Tuesday, January 07, 2014

How to make Yelp come across

In Yelp, Inc., v. Hadeed Carpet Cleaning, the Court of Appeals in an opinion by Judge Petty, joined by Judge Frank with Senior Judge Haley dissenting in part, upheld a civil contempt finding against online review site Yelp for failure to disclosure identifying information of some reviewers. The opinion is pretty free-ranging, with a lengthy Shakespeare quote, lots of legislative history, discussion of case law from other states - completely at odds with the Virginia Supreme Court style from before 2000 that I described in the prior post. In the dissent, Judge Haley gets to the nub of what strikes me as the peculiarity of the case - the failure to state a cause of action. You can't sue a bunch of John Does for falsely claiming to be customers posting negative reviews and then go looking for evidence, the John Does if anyone of them were actual named persons would have had the case dismissed before the subpoena was enforced. Even so, this opinion is chock full of information about how to proceed to get information of this kind.

Blackstone and you

I read with interest Judge Kelsey's article in the current VBA Journal about the current relevance of the common law of England, in which he addresses and contradicts various criticisms of the application of the English common law as precedent in Virginia, and cites a list of recent cases in which the common law was prominent in the bases for decision.

The list of recent cases included Wyatt v. McDermott and Jenkins v. Mehra, among others. I recall reading these when they came out and thinking how strange that they turned to such a significant degree on the common law when they seemed to be in areas of the law where the legislature has acted in considerable detail. In Wyatt, the Supreme Court concluded that there was a common law writ for interference with the relationship between parent and child, or close enough, while recognizing that there are many differences in the law as it is today. To me, the many differences swallow up the similarities, and the incorporation of medieval concepts of the status of children is and was unwarranted, and the dissenters seemed to have the better view. In Jenkins, the Court found that the legislature had not spoken clearly enough to overrule the common law on a point of appellate procedure, of all things. The Constitution of Virginia gives the legislature the exclusive power to define appellate jurisdiction, there is no appellate jurisdiction except by way of legislative enactment, and so it seems a rare thing that the legislature is limited by the common law.
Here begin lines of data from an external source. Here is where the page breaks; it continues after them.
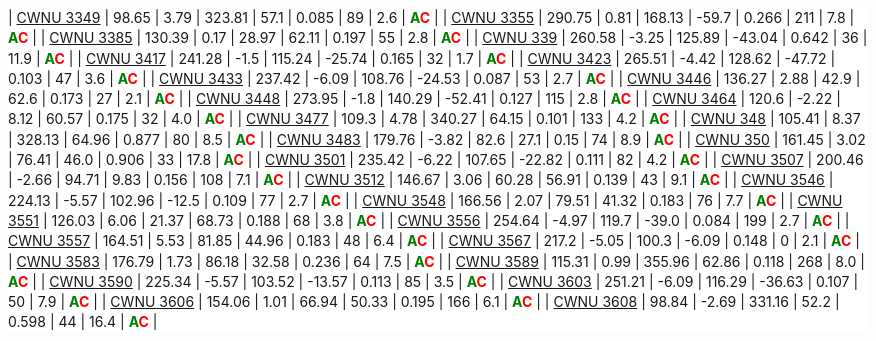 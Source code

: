 | [CWNU 3349](/_clusters/cwnu3349/) | 98.65 | 3.79 | 323.81 | 57.1 | 0.085 | 89 | 2.6 | <span style="color: green; font-weight: bold;">A</span><span style="color: red; font-weight: bold;">C</span> |
| [CWNU 3355](/_clusters/cwnu3355/) | 290.75 | 0.81 | 168.13 | -59.7 | 0.266 | 211 | 7.8 | <span style="color: green; font-weight: bold;">A</span><span style="color: red; font-weight: bold;">C</span> |
| [CWNU 3385](/_clusters/cwnu3385/) | 130.39 | 0.17 | 28.97 | 62.11 | 0.197 | 55 | 2.8 | <span style="color: green; font-weight: bold;">A</span><span style="color: red; font-weight: bold;">C</span> |
| [CWNU 339](/_clusters/cwnu339/) | 260.58 | -3.25 | 125.89 | -43.04 | 0.642 | 36 | 11.9 | <span style="color: green; font-weight: bold;">A</span><span style="color: red; font-weight: bold;">C</span> |
| [CWNU 3417](/_clusters/cwnu3417/) | 241.28 | -1.5 | 115.24 | -25.74 | 0.165 | 32 | 1.7 | <span style="color: green; font-weight: bold;">A</span><span style="color: red; font-weight: bold;">C</span> |
| [CWNU 3423](/_clusters/cwnu3423/) | 265.51 | -4.42 | 128.62 | -47.72 | 0.103 | 47 | 3.6 | <span style="color: green; font-weight: bold;">A</span><span style="color: red; font-weight: bold;">C</span> |
| [CWNU 3433](/_clusters/cwnu3433/) | 237.42 | -6.09 | 108.76 | -24.53 | 0.087 | 53 | 2.7 | <span style="color: green; font-weight: bold;">A</span><span style="color: red; font-weight: bold;">C</span> |
| [CWNU 3446](/_clusters/cwnu3446/) | 136.27 | 2.88 | 42.9 | 62.6 | 0.173 | 27 | 2.1 | <span style="color: green; font-weight: bold;">A</span><span style="color: red; font-weight: bold;">C</span> |
| [CWNU 3448](/_clusters/cwnu3448/) | 273.95 | -1.8 | 140.29 | -52.41 | 0.127 | 115 | 2.8 | <span style="color: green; font-weight: bold;">A</span><span style="color: red; font-weight: bold;">C</span> |
| [CWNU 3464](/_clusters/cwnu3464/) | 120.6 | -2.22 | 8.12 | 60.57 | 0.175 | 32 | 4.0 | <span style="color: green; font-weight: bold;">A</span><span style="color: red; font-weight: bold;">C</span> |
| [CWNU 3477](/_clusters/cwnu3477/) | 109.3 | 4.78 | 340.27 | 64.15 | 0.101 | 133 | 4.2 | <span style="color: green; font-weight: bold;">A</span><span style="color: red; font-weight: bold;">C</span> |
| [CWNU 348](/_clusters/cwnu348/) | 105.41 | 8.37 | 328.13 | 64.96 | 0.877 | 80 | 8.5 | <span style="color: green; font-weight: bold;">A</span><span style="color: red; font-weight: bold;">C</span> |
| [CWNU 3483](/_clusters/cwnu3483/) | 179.76 | -3.82 | 82.6 | 27.1 | 0.15 | 74 | 8.9 | <span style="color: green; font-weight: bold;">A</span><span style="color: red; font-weight: bold;">C</span> |
| [CWNU 350](/_clusters/cwnu350/) | 161.45 | 3.02 | 76.41 | 46.0 | 0.906 | 33 | 17.8 | <span style="color: green; font-weight: bold;">A</span><span style="color: red; font-weight: bold;">C</span> |
| [CWNU 3501](/_clusters/cwnu3501/) | 235.42 | -6.22 | 107.65 | -22.82 | 0.111 | 82 | 4.2 | <span style="color: green; font-weight: bold;">A</span><span style="color: red; font-weight: bold;">C</span> |
| [CWNU 3507](/_clusters/cwnu3507/) | 200.46 | -2.66 | 94.71 | 9.83 | 0.156 | 108 | 7.1 | <span style="color: green; font-weight: bold;">A</span><span style="color: red; font-weight: bold;">C</span> |
| [CWNU 3512](/_clusters/cwnu3512/) | 146.67 | 3.06 | 60.28 | 56.91 | 0.139 | 43 | 9.1 | <span style="color: green; font-weight: bold;">A</span><span style="color: red; font-weight: bold;">C</span> |
| [CWNU 3546](/_clusters/cwnu3546/) | 224.13 | -5.57 | 102.96 | -12.5 | 0.109 | 77 | 2.7 | <span style="color: green; font-weight: bold;">A</span><span style="color: red; font-weight: bold;">C</span> |
| [CWNU 3548](/_clusters/cwnu3548/) | 166.56 | 2.07 | 79.51 | 41.32 | 0.183 | 76 | 7.7 | <span style="color: green; font-weight: bold;">A</span><span style="color: red; font-weight: bold;">C</span> |
| [CWNU 3551](/_clusters/cwnu3551/) | 126.03 | 6.06 | 21.37 | 68.73 | 0.188 | 68 | 3.8 | <span style="color: green; font-weight: bold;">A</span><span style="color: red; font-weight: bold;">C</span> |
| [CWNU 3556](/_clusters/cwnu3556/) | 254.64 | -4.97 | 119.7 | -39.0 | 0.084 | 199 | 2.7 | <span style="color: green; font-weight: bold;">A</span><span style="color: red; font-weight: bold;">C</span> |
| [CWNU 3557](/_clusters/cwnu3557/) | 164.51 | 5.53 | 81.85 | 44.96 | 0.183 | 48 | 6.4 | <span style="color: green; font-weight: bold;">A</span><span style="color: red; font-weight: bold;">C</span> |
| [CWNU 3567](/_clusters/cwnu3567/) | 217.2 | -5.05 | 100.3 | -6.09 | 0.148 | 0 | 2.1 | <span style="color: green; font-weight: bold;">A</span><span style="color: red; font-weight: bold;">C</span> |
| [CWNU 3583](/_clusters/cwnu3583/) | 176.79 | 1.73 | 86.18 | 32.58 | 0.236 | 64 | 7.5 | <span style="color: green; font-weight: bold;">A</span><span style="color: red; font-weight: bold;">C</span> |
| [CWNU 3589](/_clusters/cwnu3589/) | 115.31 | 0.99 | 355.96 | 62.86 | 0.118 | 268 | 8.0 | <span style="color: green; font-weight: bold;">A</span><span style="color: red; font-weight: bold;">C</span> |
| [CWNU 3590](/_clusters/cwnu3590/) | 225.34 | -5.57 | 103.52 | -13.57 | 0.113 | 85 | 3.5 | <span style="color: green; font-weight: bold;">A</span><span style="color: red; font-weight: bold;">C</span> |
| [CWNU 3603](/_clusters/cwnu3603/) | 251.21 | -6.09 | 116.29 | -36.63 | 0.107 | 50 | 7.9 | <span style="color: green; font-weight: bold;">A</span><span style="color: red; font-weight: bold;">C</span> |
| [CWNU 3606](/_clusters/cwnu3606/) | 154.06 | 1.01 | 66.94 | 50.33 | 0.195 | 166 | 6.1 | <span style="color: green; font-weight: bold;">A</span><span style="color: red; font-weight: bold;">C</span> |
| [CWNU 3608](/_clusters/cwnu3608/) | 98.84 | -2.69 | 331.16 | 52.2 | 0.598 | 44 | 16.4 | <span style="color: green; font-weight: bold;">A</span><span style="color: red; font-weight: bold;">C</span> | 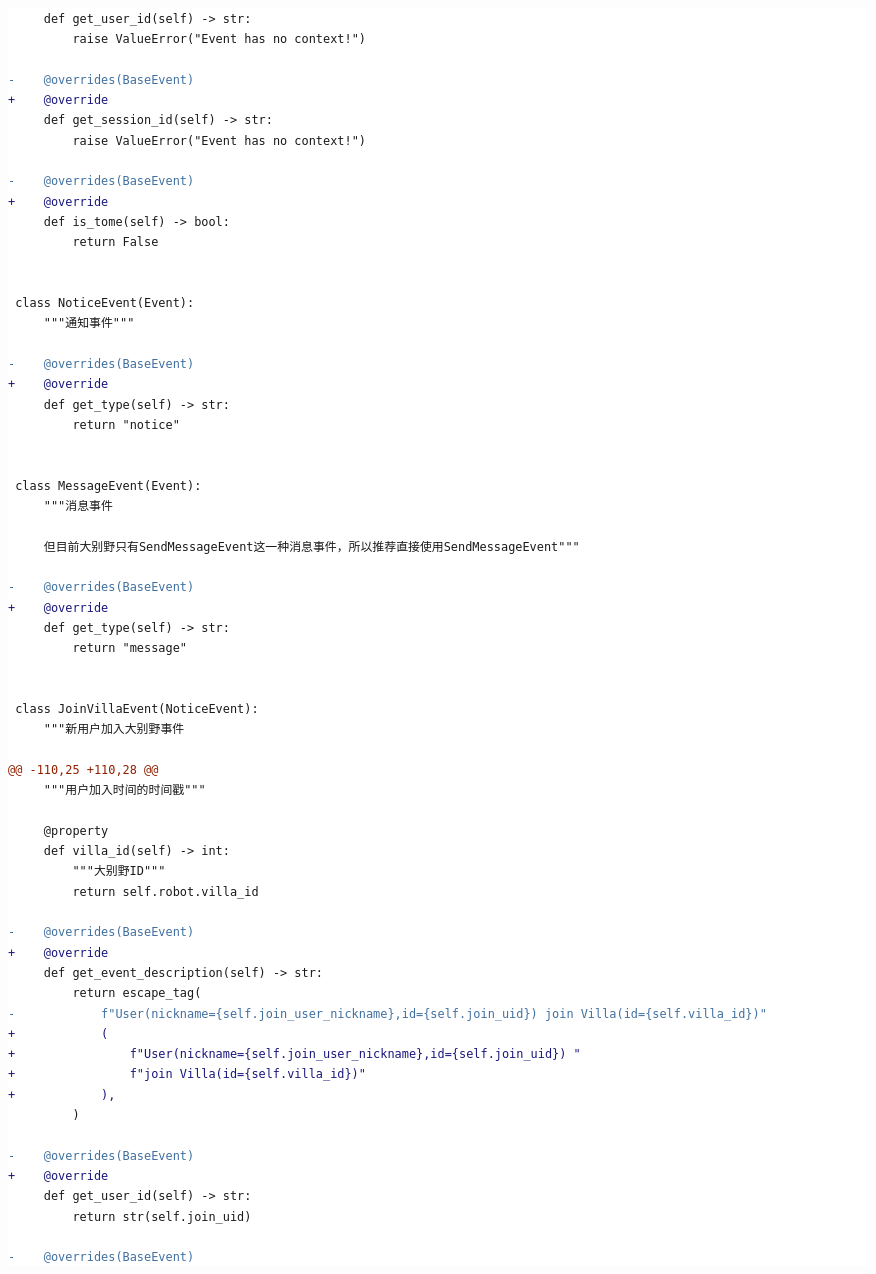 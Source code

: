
 ```diff
     def get_user_id(self) -> str:
         raise ValueError("Event has no context!")
 
-    @overrides(BaseEvent)
+    @override
     def get_session_id(self) -> str:
         raise ValueError("Event has no context!")
 
-    @overrides(BaseEvent)
+    @override
     def is_tome(self) -> bool:
         return False
 
 
 class NoticeEvent(Event):
     """通知事件"""
 
-    @overrides(BaseEvent)
+    @override
     def get_type(self) -> str:
         return "notice"
 
 
 class MessageEvent(Event):
     """消息事件
 
     但目前大别野只有SendMessageEvent这一种消息事件，所以推荐直接使用SendMessageEvent"""
 
-    @overrides(BaseEvent)
+    @override
     def get_type(self) -> str:
         return "message"
 
 
 class JoinVillaEvent(NoticeEvent):
     """新用户加入大别野事件
 
@@ -110,25 +110,28 @@
     """用户加入时间的时间戳"""
 
     @property
     def villa_id(self) -> int:
         """大别野ID"""
         return self.robot.villa_id
 
-    @overrides(BaseEvent)
+    @override
     def get_event_description(self) -> str:
         return escape_tag(
-            f"User(nickname={self.join_user_nickname},id={self.join_uid}) join Villa(id={self.villa_id})"
+            (
+                f"User(nickname={self.join_user_nickname},id={self.join_uid}) "
+                f"join Villa(id={self.villa_id})"
+            ),
         )
 
-    @overrides(BaseEvent)
+    @override
     def get_user_id(self) -> str:
         return str(self.join_uid)
 
-    @overrides(BaseEvent)
``` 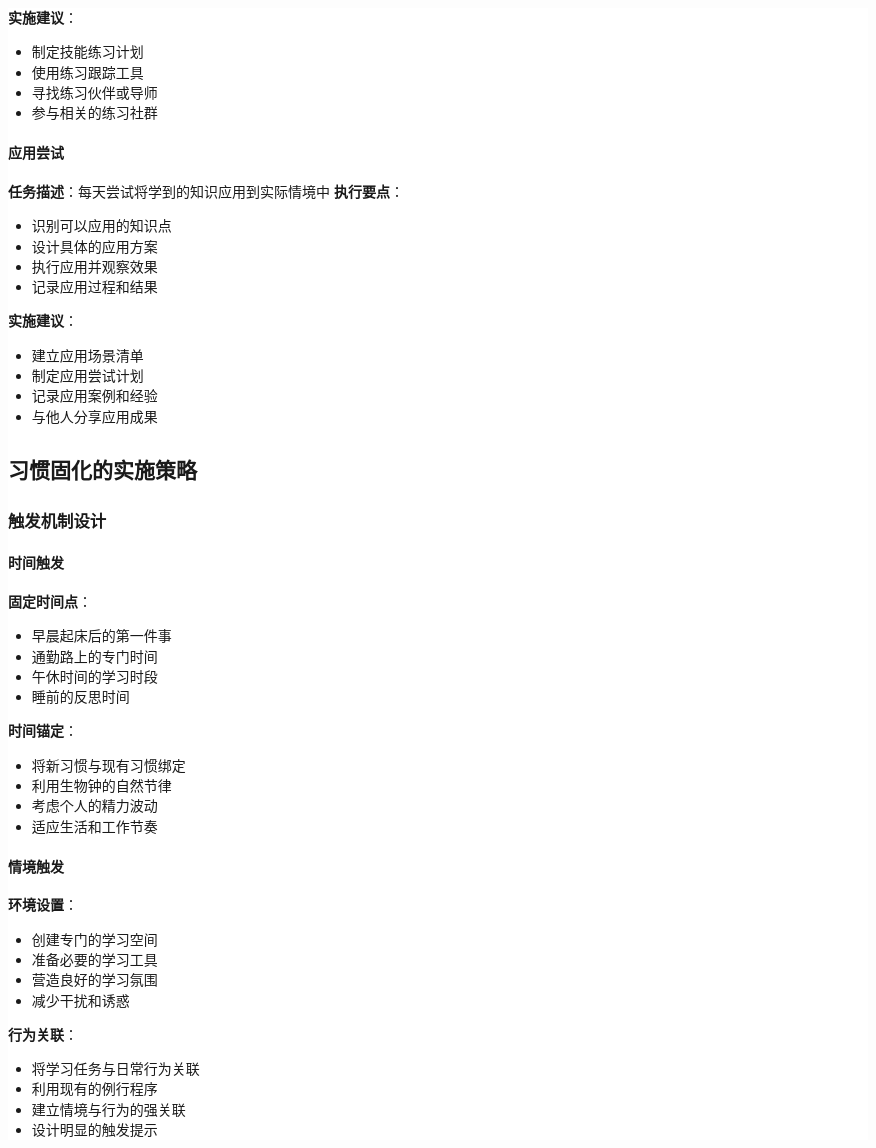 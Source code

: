 **实施建议**：
- 制定技能练习计划
- 使用练习跟踪工具
- 寻找练习伙伴或导师
- 参与相关的练习社群

#### 应用尝试

**任务描述**：每天尝试将学到的知识应用到实际情境中
**执行要点**：
- 识别可以应用的知识点
- 设计具体的应用方案
- 执行应用并观察效果
- 记录应用过程和结果

**实施建议**：
- 建立应用场景清单
- 制定应用尝试计划
- 记录应用案例和经验
- 与他人分享应用成果

## 习惯固化的实施策略

### 触发机制设计

#### 时间触发

**固定时间点**：
- 早晨起床后的第一件事
- 通勤路上的专门时间
- 午休时间的学习时段
- 睡前的反思时间

**时间锚定**：
- 将新习惯与现有习惯绑定
- 利用生物钟的自然节律
- 考虑个人的精力波动
- 适应生活和工作节奏

#### 情境触发

**环境设置**：
- 创建专门的学习空间
- 准备必要的学习工具
- 营造良好的学习氛围
- 减少干扰和诱惑

**行为关联**：
- 将学习任务与日常行为关联
- 利用现有的例行程序
- 建立情境与行为的强关联
- 设计明显的触发提示
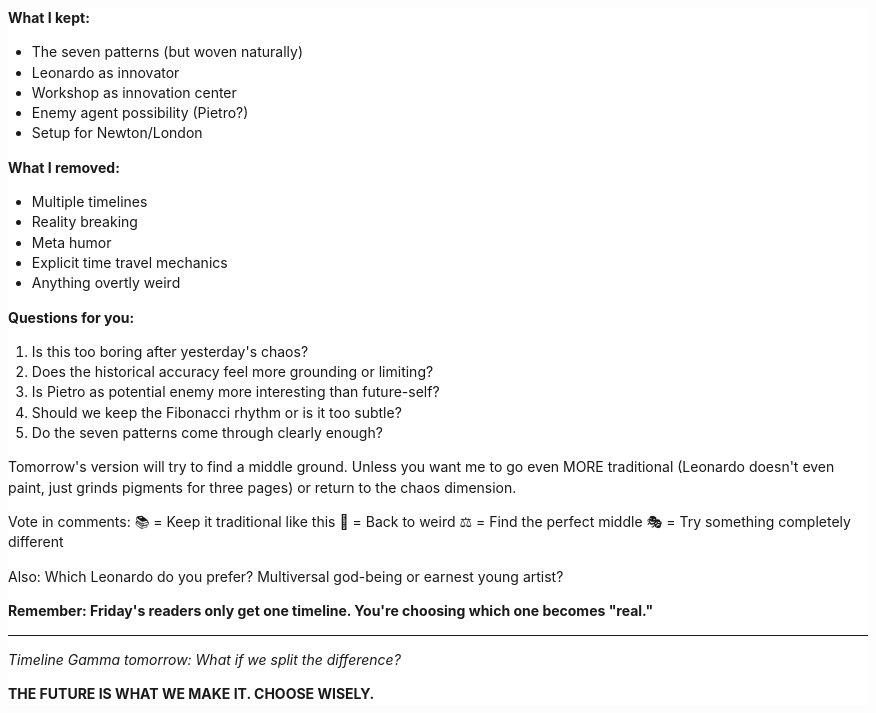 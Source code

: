**What I kept:**
- The seven patterns (but woven naturally)
- Leonardo as innovator
- Workshop as innovation center
- Enemy agent possibility (Pietro?)
- Setup for Newton/London

**What I removed:**
- Multiple timelines
- Reality breaking
- Meta humor
- Explicit time travel mechanics
- Anything overtly weird

**Questions for you:**
1. Is this too boring after yesterday's chaos?
2. Does the historical accuracy feel more grounding or limiting?
3. Is Pietro as potential enemy more interesting than future-self?
4. Should we keep the Fibonacci rhythm or is it too subtle?
5. Do the seven patterns come through clearly enough?

Tomorrow's version will try to find a middle ground. Unless you want me to go even MORE traditional (Leonardo doesn't even paint, just grinds pigments for three pages) or return to the chaos dimension.

Vote in comments:
📚 = Keep it traditional like this
🎨 = Back to weird
⚖️ = Find the perfect middle
🎭 = Try something completely different

Also: Which Leonardo do you prefer? Multiversal god-being or earnest young artist?

**Remember: Friday's readers only get one timeline. You're choosing which one becomes "real."**

---

*Timeline Gamma tomorrow: What if we split the difference?*

**THE FUTURE IS WHAT WE MAKE IT. CHOOSE WISELY.**
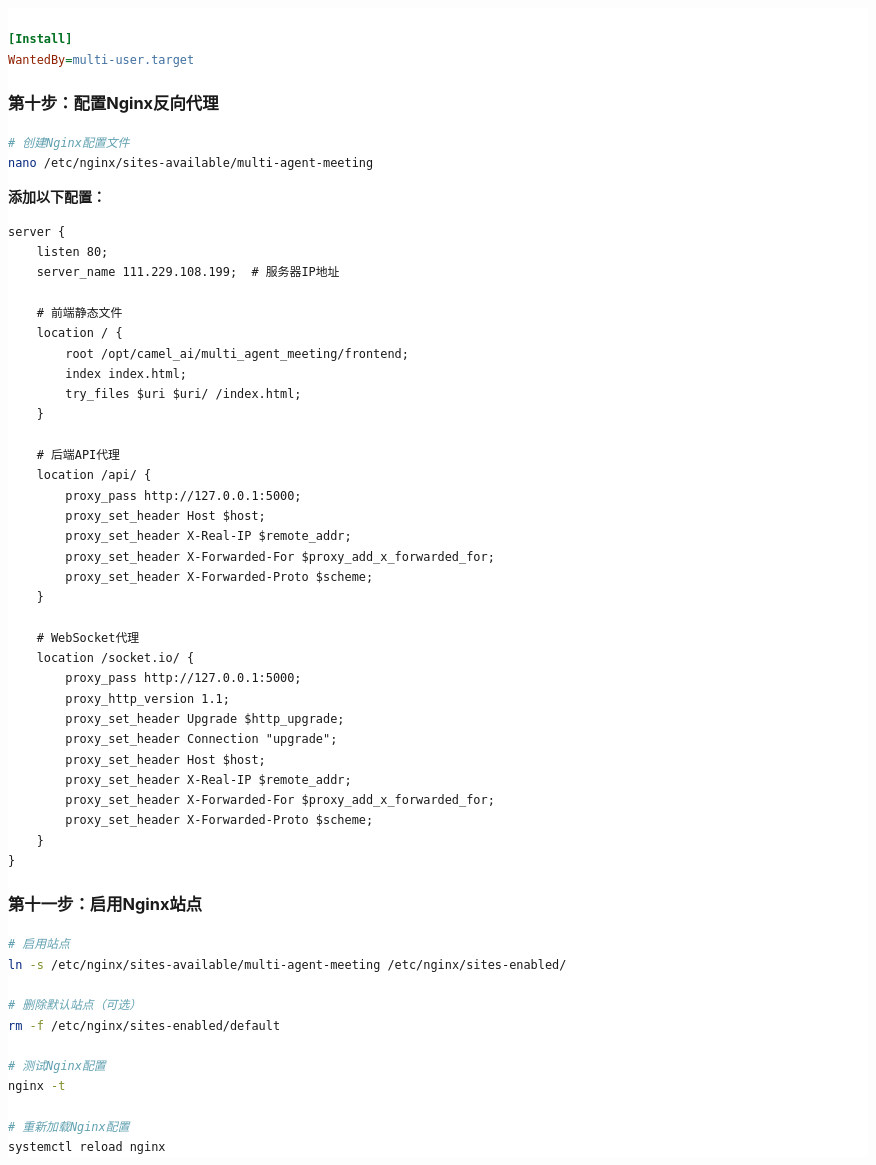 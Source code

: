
 ```ini

[Install]
WantedBy=multi-user.target
```

### 第十步：配置Nginx反向代理

```bash
# 创建Nginx配置文件
nano /etc/nginx/sites-available/multi-agent-meeting
```

**添加以下配置：**
```nginx
server {
    listen 80;
    server_name 111.229.108.199;  # 服务器IP地址

    # 前端静态文件
    location / {
        root /opt/camel_ai/multi_agent_meeting/frontend;
        index index.html;
        try_files $uri $uri/ /index.html;
    }

    # 后端API代理
    location /api/ {
        proxy_pass http://127.0.0.1:5000;
        proxy_set_header Host $host;
        proxy_set_header X-Real-IP $remote_addr;
        proxy_set_header X-Forwarded-For $proxy_add_x_forwarded_for;
        proxy_set_header X-Forwarded-Proto $scheme;
    }

    # WebSocket代理
    location /socket.io/ {
        proxy_pass http://127.0.0.1:5000;
        proxy_http_version 1.1;
        proxy_set_header Upgrade $http_upgrade;
        proxy_set_header Connection "upgrade";
        proxy_set_header Host $host;
        proxy_set_header X-Real-IP $remote_addr;
        proxy_set_header X-Forwarded-For $proxy_add_x_forwarded_for;
        proxy_set_header X-Forwarded-Proto $scheme;
    }
}
```

### 第十一步：启用Nginx站点

```bash
# 启用站点
ln -s /etc/nginx/sites-available/multi-agent-meeting /etc/nginx/sites-enabled/

# 删除默认站点（可选）
rm -f /etc/nginx/sites-enabled/default

# 测试Nginx配置
nginx -t

# 重新加载Nginx配置
systemctl reload nginx
```
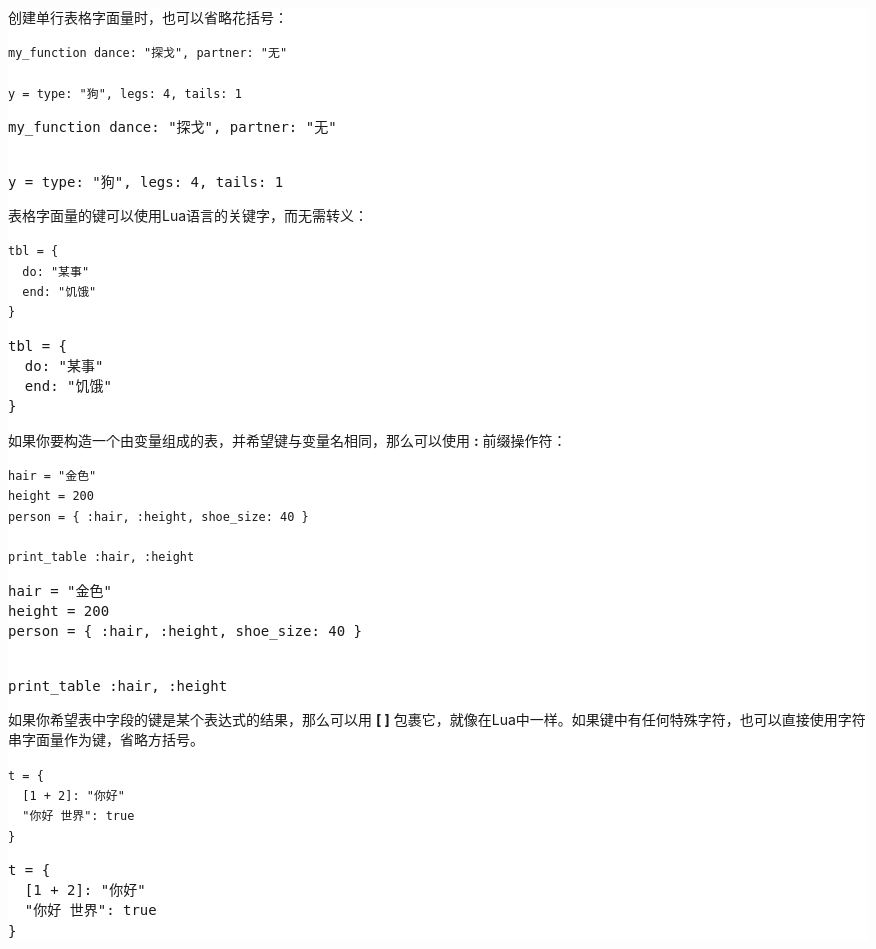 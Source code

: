 </YueDisplay>

创建单行表格字面量时，也可以省略花括号：

```moonscript
my_function dance: "探戈", partner: "无"

y = type: "狗", legs: 4, tails: 1
```
<YueDisplay>
<pre>
my_function dance: "探戈", partner: "无"

y = type: "狗", legs: 4, tails: 1
</pre>
</YueDisplay>

表格字面量的键可以使用Lua语言的关键字，而无需转义：

```moonscript
tbl = {
  do: "某事"
  end: "饥饿"
}
```
<YueDisplay>
<pre>
tbl = {
  do: "某事"
  end: "饥饿"
}
</pre>
</YueDisplay>

如果你要构造一个由变量组成的表，并希望键与变量名相同，那么可以使用 **:** 前缀操作符：

```moonscript
hair = "金色"
height = 200
person = { :hair, :height, shoe_size: 40 }

print_table :hair, :height
```
<YueDisplay>
<pre>
hair = "金色"
height = 200
person = { :hair, :height, shoe_size: 40 }

print_table :hair, :height
</pre>
</YueDisplay>

如果你希望表中字段的键是某个表达式的结果，那么可以用 **[ ]** 包裹它，就像在Lua中一样。如果键中有任何特殊字符，也可以直接使用字符串字面量作为键，省略方括号。

```moonscript
t = {
  [1 + 2]: "你好"
  "你好 世界": true
}
```
<YueDisplay>
<pre>
t = {
  [1 + 2]: "你好"
  "你好 世界": true
}
</pre>
</YueDisplay>


  ["favorite food"]: "rice"
  ["favorite food"]: "rice"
In Jenkins and in Wyatt, the Court referenced opinions from other states in explaining the common law rule. For a long time, I thought the Virginia Supreme Court was particular hostile to authority from other states, or even more so from the federal courts. I often suspected that part of the reason for this was the view that there is a fish in the sea for every taste, when searching through case law - there are conflicting precedents within and among the several states. The federal courts often get it wrong in guessing what is the law of Virginia, much less what the Virginia Supreme Court will think was the law of England in 1607. Certain justices I can picture in my mind's eyes seemed to relish the idea that only way to get a case right was to look to the opinions of the Virginia Supreme Court.

At least, with the internet, it is surely easier now than it was in 1800 to research the common law. You can read Blackstone's Commentaries on your mobile device for free. There might even be an app for that.

For those who find these topics interesting, there is a session titled "Democracy of the Dead: The Relevance of Legal History in Modern Litigation” on the agenda for the winter meeting of The Virginia Bar Association in Williamsburg later this month.